İnsanoğlu yöneldiği her alanda erişilmese ulaşmak gayesindedir. Nasıl ki herhangi bir dağın zirvesine tırmanırken efor sarf etmek gerekirse, yükselme gayesiyle de bazen akıntıya karşı kürek sallar insanoğlu. Elbette ki zirveye ulaşamadan yarı yolda pes edenlerin var olduğu gibi, en tepeye Şahika'ya varanlarda vardır. Zirve soğuk ve yalnız olsa da...

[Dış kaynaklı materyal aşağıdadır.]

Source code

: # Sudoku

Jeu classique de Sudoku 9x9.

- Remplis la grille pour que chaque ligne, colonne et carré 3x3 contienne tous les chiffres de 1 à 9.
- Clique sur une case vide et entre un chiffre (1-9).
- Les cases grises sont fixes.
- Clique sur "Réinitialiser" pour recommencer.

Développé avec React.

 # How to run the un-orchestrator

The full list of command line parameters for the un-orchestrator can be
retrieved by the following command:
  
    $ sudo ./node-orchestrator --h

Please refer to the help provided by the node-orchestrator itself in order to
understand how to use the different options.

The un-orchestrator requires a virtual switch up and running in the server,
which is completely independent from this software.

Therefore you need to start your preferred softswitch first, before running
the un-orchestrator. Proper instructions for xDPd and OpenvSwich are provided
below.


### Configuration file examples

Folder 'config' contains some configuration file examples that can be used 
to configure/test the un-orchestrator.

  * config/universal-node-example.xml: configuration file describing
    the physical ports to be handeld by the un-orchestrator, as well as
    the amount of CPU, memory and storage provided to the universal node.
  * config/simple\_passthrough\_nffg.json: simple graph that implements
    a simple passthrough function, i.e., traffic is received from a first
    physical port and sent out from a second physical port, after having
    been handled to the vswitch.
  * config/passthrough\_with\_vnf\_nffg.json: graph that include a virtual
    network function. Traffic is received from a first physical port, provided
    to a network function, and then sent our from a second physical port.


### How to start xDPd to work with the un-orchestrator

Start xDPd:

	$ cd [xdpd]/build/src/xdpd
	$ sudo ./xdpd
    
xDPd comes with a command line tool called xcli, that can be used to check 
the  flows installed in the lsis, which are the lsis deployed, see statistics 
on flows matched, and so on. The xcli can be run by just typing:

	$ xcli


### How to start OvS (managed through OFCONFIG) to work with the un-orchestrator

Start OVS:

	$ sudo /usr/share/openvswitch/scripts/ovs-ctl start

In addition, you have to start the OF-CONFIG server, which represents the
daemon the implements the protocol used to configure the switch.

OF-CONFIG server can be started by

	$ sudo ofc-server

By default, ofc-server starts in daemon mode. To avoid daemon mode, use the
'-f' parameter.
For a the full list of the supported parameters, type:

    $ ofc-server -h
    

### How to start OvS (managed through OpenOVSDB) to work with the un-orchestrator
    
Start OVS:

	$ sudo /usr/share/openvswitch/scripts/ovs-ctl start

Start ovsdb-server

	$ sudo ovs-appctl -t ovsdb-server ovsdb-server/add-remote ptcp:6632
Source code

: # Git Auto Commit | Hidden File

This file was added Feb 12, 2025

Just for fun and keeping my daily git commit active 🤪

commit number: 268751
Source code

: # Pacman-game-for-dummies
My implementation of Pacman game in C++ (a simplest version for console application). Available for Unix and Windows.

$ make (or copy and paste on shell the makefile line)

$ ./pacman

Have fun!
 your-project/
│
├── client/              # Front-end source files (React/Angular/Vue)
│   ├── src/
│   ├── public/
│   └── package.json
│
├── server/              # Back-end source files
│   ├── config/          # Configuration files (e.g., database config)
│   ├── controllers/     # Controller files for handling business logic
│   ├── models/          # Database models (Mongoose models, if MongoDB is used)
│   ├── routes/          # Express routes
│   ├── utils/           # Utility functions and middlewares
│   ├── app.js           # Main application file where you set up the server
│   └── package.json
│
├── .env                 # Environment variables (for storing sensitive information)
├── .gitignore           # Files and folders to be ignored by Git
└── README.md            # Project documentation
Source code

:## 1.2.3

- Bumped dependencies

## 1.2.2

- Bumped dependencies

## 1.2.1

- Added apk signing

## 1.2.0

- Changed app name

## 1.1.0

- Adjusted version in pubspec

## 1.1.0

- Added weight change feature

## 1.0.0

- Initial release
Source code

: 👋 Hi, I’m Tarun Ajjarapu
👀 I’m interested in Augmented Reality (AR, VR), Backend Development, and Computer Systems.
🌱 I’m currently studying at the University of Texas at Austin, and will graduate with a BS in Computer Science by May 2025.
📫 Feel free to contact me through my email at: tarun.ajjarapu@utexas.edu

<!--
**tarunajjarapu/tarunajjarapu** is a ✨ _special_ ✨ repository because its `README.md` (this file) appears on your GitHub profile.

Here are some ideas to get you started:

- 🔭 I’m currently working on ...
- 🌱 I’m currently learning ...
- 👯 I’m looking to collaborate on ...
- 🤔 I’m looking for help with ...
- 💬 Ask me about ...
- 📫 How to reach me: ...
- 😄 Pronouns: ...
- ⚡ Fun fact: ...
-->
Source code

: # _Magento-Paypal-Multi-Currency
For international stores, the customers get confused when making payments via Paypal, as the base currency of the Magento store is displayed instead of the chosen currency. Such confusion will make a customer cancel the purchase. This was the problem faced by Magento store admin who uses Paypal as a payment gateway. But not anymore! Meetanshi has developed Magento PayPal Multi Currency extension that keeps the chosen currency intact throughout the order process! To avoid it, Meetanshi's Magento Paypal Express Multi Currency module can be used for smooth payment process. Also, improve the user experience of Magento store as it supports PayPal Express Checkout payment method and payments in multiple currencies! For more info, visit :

Erişilmese ulaşınca mutlu olur mu insan? Yoksa bu yolda çektiği cefa mıdır erişilmesi değerli kılan! Bence insan elindekilerle yetinmeli ve kıymetini bilmeli, geç olmadan! Çünkü zirve, her zaman mutluluk getirmez. Muhakkak ki ideallerimizin peşi sıra yürümeliyiz, yürümesine de! Ardımızda hiç kimseyi incitmeden ve basamak yapmadan, kendi saf irade ve gücümüzle aşmalıyız bu sıkıntılı süreci. Başkalarını basamak olarak elde ettiğimiz mevki, anlamını yitirir zamanla. Geriye ne amaç kalır, ne de inanç.

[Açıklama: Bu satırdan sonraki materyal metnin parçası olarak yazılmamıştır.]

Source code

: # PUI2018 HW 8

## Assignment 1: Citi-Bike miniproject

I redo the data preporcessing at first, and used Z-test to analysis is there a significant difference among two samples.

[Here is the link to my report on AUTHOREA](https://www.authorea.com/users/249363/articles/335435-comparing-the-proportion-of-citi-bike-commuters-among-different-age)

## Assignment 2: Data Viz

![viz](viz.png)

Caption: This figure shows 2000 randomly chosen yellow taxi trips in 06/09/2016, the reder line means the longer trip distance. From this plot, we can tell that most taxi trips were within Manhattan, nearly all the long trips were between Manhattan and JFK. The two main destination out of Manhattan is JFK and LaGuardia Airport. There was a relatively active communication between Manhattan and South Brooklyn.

Eserin kahramanı Manson'un geçmişi, sıkıntılarla yoğrulmuş olarak çıkar okurun karşısına. Daha genç yaşında ebeveynlerini kaybetmiş ve hayatın zorluklarıyla mücadele etmek zorunda kalmıştır. Bütün imkânsızlıklara rağmen, idealist ve azimlidir. Yöneldiği her alanda bazen zafiyet gösterse de yükselme inancıyla dopdoludur. Glen Endowment vakfı tarafından, meslek sahibi olunca geri ödemek koşuluyla Tıp Okuluna kaydını yaptırır. Okulun çalışkan ve başarılı bir öğrencisidir. Zengin muhitten ziyade tek eğlenceleri sigara içmek ve bilardo oynamak olan fakir bir zümreye dahildir. Ve nihayetinde yirmi dört yaşında Penowell Vadisinde asistan doktor olarak görevine başlar. Ve bundan sonra da olaylar silsilesinin ardı arkası kesilmez. Doktor Manson şimdiki bazı doktorlar gibi, egoist ve bencil mi olur, yoksa mütevazi kimliğinden ödün vermeden başarıya giden yolda emin adımlarla hedefine mi ulaşır. Kim bilir.
A. J. Cronin, bu romanında hayat felsefesini anlaşılır bir yazım diliyle yansıtmış okura. Ayrıca yüzlerce hastanın bilgisiz doktorların elinde, nasıl bir kukla gibi oynatıldığına; sırf geçmişte kabul gördü diye, eski tedavi usullerinin ısrarla uygulandığına; hastalığın belirtilerinin muhtelif şekillerle geçiştirilip, tecrübe ile tedavi edildiğine dem vurmuş. Eser, kitaplığımın en güzide eserlerden biridir. Elimde 1972 tarihli, dördüncü basımı mevcuttur. Şu anda basımı var mı, bilmiyorum ama şayet temin edebilirseniz okumanızı tavsiye ederim.
Hepimizin kendi içimizde bir yol gösteren vardır ki, başka herhangi bir etken içimizde ki his kadar etkili olamaz. Yeter ki biz, insan olarak hislerimize kulak vermesini bilelim!